Reproduce the entire listing word for word.

◆ GIVEN RECORDS:
● ● ● ● ●

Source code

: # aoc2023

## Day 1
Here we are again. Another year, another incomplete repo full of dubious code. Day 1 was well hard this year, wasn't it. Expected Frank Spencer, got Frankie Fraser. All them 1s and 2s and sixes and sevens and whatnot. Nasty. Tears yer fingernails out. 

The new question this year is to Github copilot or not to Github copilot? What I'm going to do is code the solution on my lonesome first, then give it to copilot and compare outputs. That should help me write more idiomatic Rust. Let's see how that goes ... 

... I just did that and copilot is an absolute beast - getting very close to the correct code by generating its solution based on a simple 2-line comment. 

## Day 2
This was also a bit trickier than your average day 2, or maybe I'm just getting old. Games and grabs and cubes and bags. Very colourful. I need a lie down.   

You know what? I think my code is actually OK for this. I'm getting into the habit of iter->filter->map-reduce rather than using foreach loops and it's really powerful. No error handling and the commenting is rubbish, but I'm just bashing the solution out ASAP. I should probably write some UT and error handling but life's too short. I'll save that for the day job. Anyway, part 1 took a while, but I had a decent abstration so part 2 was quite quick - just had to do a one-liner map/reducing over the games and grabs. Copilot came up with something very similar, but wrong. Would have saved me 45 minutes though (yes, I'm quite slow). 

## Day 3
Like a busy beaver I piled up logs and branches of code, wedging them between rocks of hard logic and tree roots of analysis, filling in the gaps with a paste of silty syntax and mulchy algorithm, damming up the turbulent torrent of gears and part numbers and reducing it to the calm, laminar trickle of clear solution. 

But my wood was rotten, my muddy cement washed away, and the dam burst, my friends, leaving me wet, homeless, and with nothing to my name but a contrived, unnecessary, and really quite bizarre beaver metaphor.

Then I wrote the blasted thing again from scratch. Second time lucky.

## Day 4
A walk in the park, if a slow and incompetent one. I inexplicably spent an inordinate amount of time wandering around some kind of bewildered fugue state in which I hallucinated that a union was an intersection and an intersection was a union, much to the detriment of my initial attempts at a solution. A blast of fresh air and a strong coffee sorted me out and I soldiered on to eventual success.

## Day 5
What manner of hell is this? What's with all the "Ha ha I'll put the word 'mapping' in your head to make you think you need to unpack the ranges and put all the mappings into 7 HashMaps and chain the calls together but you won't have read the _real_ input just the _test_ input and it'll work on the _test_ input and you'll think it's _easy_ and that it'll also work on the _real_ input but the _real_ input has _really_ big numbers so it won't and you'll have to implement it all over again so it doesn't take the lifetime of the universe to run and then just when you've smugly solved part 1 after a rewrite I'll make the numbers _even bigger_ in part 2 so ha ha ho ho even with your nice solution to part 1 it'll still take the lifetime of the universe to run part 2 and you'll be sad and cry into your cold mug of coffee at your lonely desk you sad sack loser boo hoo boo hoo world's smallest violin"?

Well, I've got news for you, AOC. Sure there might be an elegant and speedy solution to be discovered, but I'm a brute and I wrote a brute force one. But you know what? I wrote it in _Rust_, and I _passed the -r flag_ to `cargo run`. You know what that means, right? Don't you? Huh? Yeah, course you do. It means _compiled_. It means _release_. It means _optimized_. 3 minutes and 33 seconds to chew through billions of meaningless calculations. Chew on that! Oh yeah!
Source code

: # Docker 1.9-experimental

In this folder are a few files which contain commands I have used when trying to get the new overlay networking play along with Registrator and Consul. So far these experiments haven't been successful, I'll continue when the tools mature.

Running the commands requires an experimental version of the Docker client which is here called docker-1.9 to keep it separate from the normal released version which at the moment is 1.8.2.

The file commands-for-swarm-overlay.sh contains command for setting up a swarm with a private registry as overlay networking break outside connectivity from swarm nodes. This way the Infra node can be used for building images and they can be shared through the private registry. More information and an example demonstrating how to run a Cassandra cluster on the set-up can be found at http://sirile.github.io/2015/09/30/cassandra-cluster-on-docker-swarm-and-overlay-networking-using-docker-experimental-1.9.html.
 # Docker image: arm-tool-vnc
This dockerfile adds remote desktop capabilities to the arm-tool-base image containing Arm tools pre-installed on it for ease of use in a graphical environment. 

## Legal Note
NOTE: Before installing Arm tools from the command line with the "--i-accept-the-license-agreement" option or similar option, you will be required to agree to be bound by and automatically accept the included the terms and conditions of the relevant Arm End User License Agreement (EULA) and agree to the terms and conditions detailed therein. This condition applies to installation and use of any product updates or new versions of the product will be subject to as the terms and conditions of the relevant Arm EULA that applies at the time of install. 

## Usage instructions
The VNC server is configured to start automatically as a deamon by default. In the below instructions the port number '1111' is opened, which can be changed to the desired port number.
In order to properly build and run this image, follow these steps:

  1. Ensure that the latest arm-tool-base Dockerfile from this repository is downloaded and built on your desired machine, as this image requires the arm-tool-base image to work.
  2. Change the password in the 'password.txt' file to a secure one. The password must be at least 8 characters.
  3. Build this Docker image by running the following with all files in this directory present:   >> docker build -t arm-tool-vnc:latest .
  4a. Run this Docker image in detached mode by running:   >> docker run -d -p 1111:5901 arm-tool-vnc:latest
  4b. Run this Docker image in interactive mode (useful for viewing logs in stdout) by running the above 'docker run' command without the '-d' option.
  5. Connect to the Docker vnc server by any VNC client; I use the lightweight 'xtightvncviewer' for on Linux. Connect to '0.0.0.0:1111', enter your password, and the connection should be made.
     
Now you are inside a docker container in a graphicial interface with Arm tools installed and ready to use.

● ● ● ● ●

◆ SOLUTION:
Source code

: # aoc2023

## Day 1
Here we are again. Another year, another incomplete repo full of dubious code. Day 1 was well hard this year, wasn't it. Expected Frank Spencer, got Frankie Fraser. All them 1s and 2s and sixes and sevens and whatnot. Nasty. Tears yer fingernails out. 

The new question this year is to Github copilot or not to Github copilot? What I'm going to do is code the solution on my lonesome first, then give it to copilot and compare outputs. That should help me write more idiomatic Rust. Let's see how that goes ... 

... I just did that and copilot is an absolute beast - getting very close to the correct code by generating its solution based on a simple 2-line comment. 

## Day 2
This was also a bit trickier than your average day 2, or maybe I'm just getting old. Games and grabs and cubes and bags. Very colourful. I need a lie down.   

You know what? I think my code is actually OK for this. I'm getting into the habit of iter->filter->map-reduce rather than using foreach loops and it's really powerful. No error handling and the commenting is rubbish, but I'm just bashing the solution out ASAP. I should probably write some UT and error handling but life's too short. I'll save that for the day job. Anyway, part 1 took a while, but I had a decent abstration so part 2 was quite quick - just had to do a one-liner map/reducing over the games and grabs. Copilot came up with something very similar, but wrong. Would have saved me 45 minutes though (yes, I'm quite slow). 

## Day 3
Like a busy beaver I piled up logs and branches of code, wedging them between rocks of hard logic and tree roots of analysis, filling in the gaps with a paste of silty syntax and mulchy algorithm, damming up the turbulent torrent of gears and part numbers and reducing it to the calm, laminar trickle of clear solution. 

But my wood was rotten, my muddy cement washed away, and the dam burst, my friends, leaving me wet, homeless, and with nothing to my name but a contrived, unnecessary, and really quite bizarre beaver metaphor.

Then I wrote the blasted thing again from scratch. Second time lucky.

## Day 4
A walk in the park, if a slow and incompetent one. I inexplicably spent an inordinate amount of time wandering around some kind of bewildered fugue state in which I hallucinated that a union was an intersection and an intersection was a union, much to the detriment of my initial attempts at a solution. A blast of fresh air and a strong coffee sorted me out and I soldiered on to eventual success.

## Day 5
What manner of hell is this? What's with all the "Ha ha I'll put the word 'mapping' in your head to make you think you need to unpack the ranges and put all the mappings into 7 HashMaps and chain the calls together but you won't have read the _real_ input just the _test_ input and it'll work on the _test_ input and you'll think it's _easy_ and that it'll also work on the _real_ input but the _real_ input has _really_ big numbers so it won't and you'll have to implement it all over again so it doesn't take the lifetime of the universe to run and then just when you've smugly solved part 1 after a rewrite I'll make the numbers _even bigger_ in part 2 so ha ha ho ho even with your nice solution to part 1 it'll still take the lifetime of the universe to run part 2 and you'll be sad and cry into your cold mug of coffee at your lonely desk you sad sack loser boo hoo boo hoo world's smallest violin"?

Well, I've got news for you, AOC. Sure there might be an elegant and speedy solution to be discovered, but I'm a brute and I wrote a brute force one. But you know what? I wrote it in _Rust_, and I _passed the -r flag_ to `cargo run`. You know what that means, right? Don't you? Huh? Yeah, course you do. It means _compiled_. It means _release_. It means _optimized_. 3 minutes and 33 seconds to chew through billions of meaningless calculations. Chew on that! Oh yeah!
Source code

: # Docker 1.9-experimental

In this folder are a few files which contain commands I have used when trying to get the new overlay networking play along with Registrator and Consul. So far these experiments haven't been successful, I'll continue when the tools mature.

Running the commands requires an experimental version of the Docker client which is here called docker-1.9 to keep it separate from the normal released version which at the moment is 1.8.2.

The file commands-for-swarm-overlay.sh contains command for setting up a swarm with a private registry as overlay networking break outside connectivity from swarm nodes. This way the Infra node can be used for building images and they can be shared through the private registry. More information and an example demonstrating how to run a Cassandra cluster on the set-up can be found at http://sirile.github.io/2015/09/30/cassandra-cluster-on-docker-swarm-and-overlay-networking-using-docker-experimental-1.9.html.
 # Docker image: arm-tool-vnc
This dockerfile adds remote desktop capabilities to the arm-tool-base image containing Arm tools pre-installed on it for ease of use in a graphical environment. 

## Legal Note
NOTE: Before installing Arm tools from the command line with the "--i-accept-the-license-agreement" option or similar option, you will be required to agree to be bound by and automatically accept the included the terms and conditions of the relevant Arm End User License Agreement (EULA) and agree to the terms and conditions detailed therein. This condition applies to installation and use of any product updates or new versions of the product will be subject to as the terms and conditions of the relevant Arm EULA that applies at the time of install. 

## Usage instructions
The VNC server is configured to start automatically as a deamon by default. In the below instructions the port number '1111' is opened, which can be changed to the desired port number.
In order to properly build and run this image, follow these steps:

  1. Ensure that the latest arm-tool-base Dockerfile from this repository is downloaded and built on your desired machine, as this image requires the arm-tool-base image to work.
  2. Change the password in the 'password.txt' file to a secure one. The password must be at least 8 characters.
  3. Build this Docker image by running the following with all files in this directory present:   >> docker build -t arm-tool-vnc:latest .
  4a. Run this Docker image in detached mode by running:   >> docker run -d -p 1111:5901 arm-tool-vnc:latest
  4b. Run this Docker image in interactive mode (useful for viewing logs in stdout) by running the above 'docker run' command without the '-d' option.
  5. Connect to the Docker vnc server by any VNC client; I use the lightweight 'xtightvncviewer' for on Linux. Connect to '0.0.0.0:1111', enter your password, and the connection should be made.
     
Now you are inside a docker container in a graphicial interface with Arm tools installed and ready to use.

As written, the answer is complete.